RTL hat sich im Laufe der Jahre einen Namen mit Fernsehfilmen gemacht, deren Titel und Plots jedem Verleger von Groschenromanen die Schamesröte ins Gesicht getrieben hätte. „Der große TV- Roman“ kümmert sich um den Herzschmerz der Familie, den Babystrich und den Pfarrer, der liebt, aber nicht lieben darf. Nun wendet sich der Sender mehr dem Unheimlichen, Mysteriösen zu.

Vor wenigen Wochen erst schickte RTL mit seiner „Operation Phoenix“ die angeblich „erste deutsche Mystery-Serie“ auf die Pirsch nach unerklärlichen Phänomenen. Am Sonntag zieht der Kölner Sender das „erste deutsche Creature-Movie“ aus dem Ärmel und das „Biest im Bodensee“ die Fischer aus ihren Gummistiefeln. Helfender Held ist nicht John Sinclair, sondern die Wissenschaftlerin Eva Lehmann in Zusammenarbeit mit ihrem Mann Mark.

Ähnlich wie im Jurassic Park wird auch am Bodensee das Biest von genmanipulierender Menschenhand geschaffen. Und weil vom Laborraum ein direkter Weg in die Kanalisation führt, ist es dem Geschöpf ein Einfaches zu fliehen. Der Film folgt dem alten Muster vom Zauberlehrling, der die Geister, die er rief, nicht mehr los wird. Die alte Leier wird mit neuester Gentechnologie aufbereitet, der man ja alles zutrauen kann. Die Pfade von Regisseur Richard Huber sind deshalb ziemlich ausgelatscht. Sieht man die beiden Wissenschaftler – die gut drauf sind und auch so aussehen, aber außer mit dem Biest auch mit einer Ehekrise zu kämpfen haben –, weiß jeder, daß die beiden am Ende nicht nur die Bodenseeregion, sondern auch ihre Ehe retten werden. Dennoch ist die erste Filmhälfte unterhaltend und in ihrer Fiktion halbwegs logisch. Selbst wenn der Mutant immer nur dann Tentakeln hat, wenn er unter der Wasseroberfläche lauert, damit er toll an schönen Mädchen ziehen kann.

Doch steht die computeranimierte Kreatur noch etwas wackelig auf den Beinen. Es ist halt schwer, mit amerikanischen Spielregeln und deutschen Budgets zu drehen.
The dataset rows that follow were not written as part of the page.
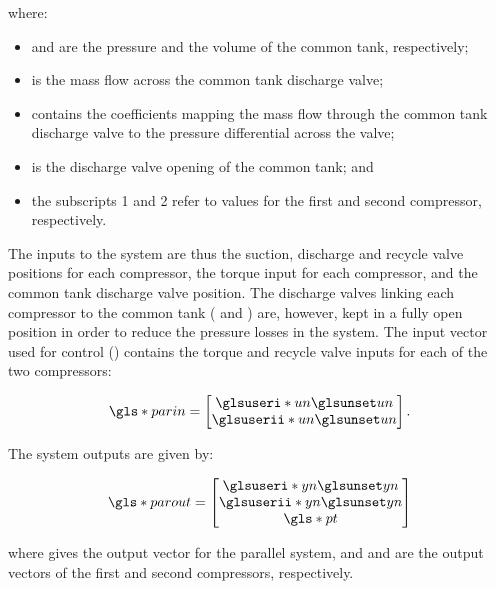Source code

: \noindent where:

\begin{itemize}
  \item {} and  are the pressure and the volume of the common tank, respectively;
  \item {} is the mass flow across the common tank discharge valve;
  \item {} contains the coefficients mapping the mass flow through the common tank discharge valve to the pressure differential across the valve;
  \item {} is the discharge valve opening of the common tank; and
  \item the subscripts 1 and 2 refer to values for the first and second compressor, respectively.
\end{itemize}

The inputs to the system are thus the suction, discharge and recycle valve positions for each compressor, the torque input for each compressor, and the common tank discharge valve position.
The discharge valves linking each compressor to the common tank ( and ) are, however, kept in a fully open position in order to reduce the pressure losses in the system.
The input vector used for control () contains the torque and recycle valve inputs for each of the two compressors:

\begin{equation}
  \g{parin} = \begin{bmatrix} \gi{un} \\ \gii{un} \end{bmatrix}.
\end{equation}

The system outputs are given by:

\begin{equation}
  \g{parout} =
  \begin{bmatrix}
    \gi{yn}\\
    \gii{yn}\\
    \g{pt}
  \end{bmatrix}
\end{equation}

\noindent where  gives the output vector for the parallel system, and  and  are the output vectors of the first and second compressors, respectively.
Da mag der Anfang in godzillagrün gedreht und das erste Opfer, ein kleiner Hund, wie bei Spielbergs Weißem Hai in die Tiefe gezogen werden ... Allzubald legt der Film seine Bescheidenheit ab: Plötzlich geht es nicht mehr um paddelnde Hunde, sondern um die Weltherrschaft des Monsterschöpfers aus Lindau.

Der Wendepunkt des Creature- Movies ist die Szene, in der Eva auf der Toilette sitzt und das Biest durch die Kanalisation zu ihr kommt. Hat doch der skrupellose Wissenschaftler der Genmixtur auch ein paar Erbanlagen von Eva zugeführt, weswegen das Biest seine Monstermami sucht wie King Kong seine weiße Frau: Da lacht man nur noch, statt zu schaudern.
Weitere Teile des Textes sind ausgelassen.